To be honest, this whole birthday party shebang is quite foreign to me. I grew up in a traditional Brahmin household where your birthdays were marked by a cold bath in the morning, followed by a puja and then a trip to the local mandir to make a ritual offering of four kinds of grain and six kinds of fruit. And I went to school in a strict convent where any kind of conspicuous consumption was looked down upon. So, the students were only allowed to distribute sweets to all their classmates at recess time and that, I’m afraid, was that.

So, this new-fangled culture where a lavish party is thrown every year to mark a child’s birthday, expensive gifts must be bought and equally expensive exchange presents given to departing guests (including, on one memorable occasion, an iPod – boy, was I stupid to miss that party!) is quite alien to me. The most I have ever managed in terms of celebrating my own birthday is a dinner out at a pricey restaurant with a core group of friends.

But while you could argue that all this hoopla is wasted on the very young, who have no clue what all the fuss is about, birthdays have certainly taken on an added importance in recent times. Parents try and find a new theme every year for their children’s birthday parties.

Significant birthdays like your 18th or your 21st have become occasions for over-the-top celebrations rather than a raucous night out with friends. And most surprising of all, even the women are quite willing to admit to turning 30 if they are sweetened by the promise of a big party and even bigger presents.

Of course, this kind of candour doesn’t last. By the time the big 4-0 begins to loom on the horizon, a lot more people have gotten a lot more reticent about their age – and hence their birthdays. On the whole, it is only those who are pleased with their progress through the decades, who have hit all those personal milestones of marriage, family, kids, big house in the suburbs and big fat bonus every year, who are willing to acknowledge in front of the world that they have hit their 40s. Those who haven’t quite made it tend not to draw attention to their failure by a big birthday bash.

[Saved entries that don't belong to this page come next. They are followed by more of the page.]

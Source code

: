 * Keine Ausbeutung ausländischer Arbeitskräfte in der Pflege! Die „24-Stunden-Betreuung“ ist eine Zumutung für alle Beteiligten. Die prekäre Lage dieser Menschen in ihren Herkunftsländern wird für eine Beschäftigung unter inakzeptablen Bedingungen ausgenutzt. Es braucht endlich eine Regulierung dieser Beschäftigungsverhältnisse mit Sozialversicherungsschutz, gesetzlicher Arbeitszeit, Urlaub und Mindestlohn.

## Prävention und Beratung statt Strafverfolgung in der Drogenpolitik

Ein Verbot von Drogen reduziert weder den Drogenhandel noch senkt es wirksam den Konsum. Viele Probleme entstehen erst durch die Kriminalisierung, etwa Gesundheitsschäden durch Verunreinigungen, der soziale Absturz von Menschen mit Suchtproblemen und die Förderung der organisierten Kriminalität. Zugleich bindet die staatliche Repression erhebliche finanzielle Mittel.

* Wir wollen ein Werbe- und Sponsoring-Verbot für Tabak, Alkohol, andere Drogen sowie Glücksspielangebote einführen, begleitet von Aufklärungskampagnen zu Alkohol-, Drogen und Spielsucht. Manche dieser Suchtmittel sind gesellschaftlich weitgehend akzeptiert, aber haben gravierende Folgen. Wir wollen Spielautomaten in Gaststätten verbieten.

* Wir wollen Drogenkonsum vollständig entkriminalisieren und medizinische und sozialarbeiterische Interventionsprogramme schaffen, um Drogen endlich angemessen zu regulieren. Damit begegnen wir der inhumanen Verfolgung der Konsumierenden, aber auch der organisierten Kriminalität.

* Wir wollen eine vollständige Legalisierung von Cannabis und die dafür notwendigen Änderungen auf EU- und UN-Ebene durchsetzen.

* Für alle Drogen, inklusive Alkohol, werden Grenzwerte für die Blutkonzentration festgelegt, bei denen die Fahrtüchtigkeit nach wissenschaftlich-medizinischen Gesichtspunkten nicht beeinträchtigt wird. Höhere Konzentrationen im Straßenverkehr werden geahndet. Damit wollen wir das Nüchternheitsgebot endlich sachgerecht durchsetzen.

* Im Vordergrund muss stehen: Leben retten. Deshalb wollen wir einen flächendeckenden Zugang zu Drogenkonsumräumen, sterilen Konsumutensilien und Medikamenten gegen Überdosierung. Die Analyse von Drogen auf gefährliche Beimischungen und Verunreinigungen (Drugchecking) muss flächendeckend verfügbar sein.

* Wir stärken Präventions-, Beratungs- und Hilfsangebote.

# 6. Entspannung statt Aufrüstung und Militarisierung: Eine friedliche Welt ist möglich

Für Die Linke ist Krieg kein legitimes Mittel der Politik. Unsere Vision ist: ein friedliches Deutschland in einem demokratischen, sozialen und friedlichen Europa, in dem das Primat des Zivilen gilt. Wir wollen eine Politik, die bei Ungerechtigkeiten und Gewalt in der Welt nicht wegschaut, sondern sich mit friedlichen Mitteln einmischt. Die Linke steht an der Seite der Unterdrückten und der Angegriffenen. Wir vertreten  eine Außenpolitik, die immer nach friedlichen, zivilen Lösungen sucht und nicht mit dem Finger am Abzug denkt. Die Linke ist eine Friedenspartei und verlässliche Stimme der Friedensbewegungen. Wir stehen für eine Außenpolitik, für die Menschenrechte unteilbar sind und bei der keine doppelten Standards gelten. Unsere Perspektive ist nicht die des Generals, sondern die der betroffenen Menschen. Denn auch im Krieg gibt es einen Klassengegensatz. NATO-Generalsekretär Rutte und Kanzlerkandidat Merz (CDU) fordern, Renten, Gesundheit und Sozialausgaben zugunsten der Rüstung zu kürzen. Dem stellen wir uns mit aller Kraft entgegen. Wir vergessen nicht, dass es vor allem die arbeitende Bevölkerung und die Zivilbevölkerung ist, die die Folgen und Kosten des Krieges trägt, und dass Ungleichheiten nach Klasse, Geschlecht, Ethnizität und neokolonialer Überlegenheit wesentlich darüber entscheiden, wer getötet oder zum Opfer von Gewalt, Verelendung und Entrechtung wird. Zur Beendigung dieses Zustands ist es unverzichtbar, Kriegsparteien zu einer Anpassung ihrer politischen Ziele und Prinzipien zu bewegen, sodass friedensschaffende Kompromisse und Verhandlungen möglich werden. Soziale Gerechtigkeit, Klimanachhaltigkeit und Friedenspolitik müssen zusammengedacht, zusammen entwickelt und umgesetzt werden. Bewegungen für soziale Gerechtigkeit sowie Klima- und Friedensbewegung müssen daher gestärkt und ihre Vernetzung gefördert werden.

For alpha males, 50 is the big one. This is the birthday that calls for an all-out splash. They are now at the height of their earning capacity so they can afford to shell out for friends and family to travel to some exotic resort to party for three days and two nights.

And more often than not, that’s exactly what they do.

Women hovering around that marker tend to sublimate their desire for a big party into throwing the mother of all celebrations for their better halves. Rare is the woman – in fact, I can only think of one in my own circle – who draws attention to hitting 50 by hosting a blow-out for her friends.

But once these sensitive markers have been crossed, in my experience, everyone tends to get a little more relaxed about their age. By the time you are 60 or even 70, given the achievement inherent in reaching that age, you want to celebrate with all your loved ones around you.

And as for the lucky ones who get to hit the decades beyond that, surely the least they deserve is one good party.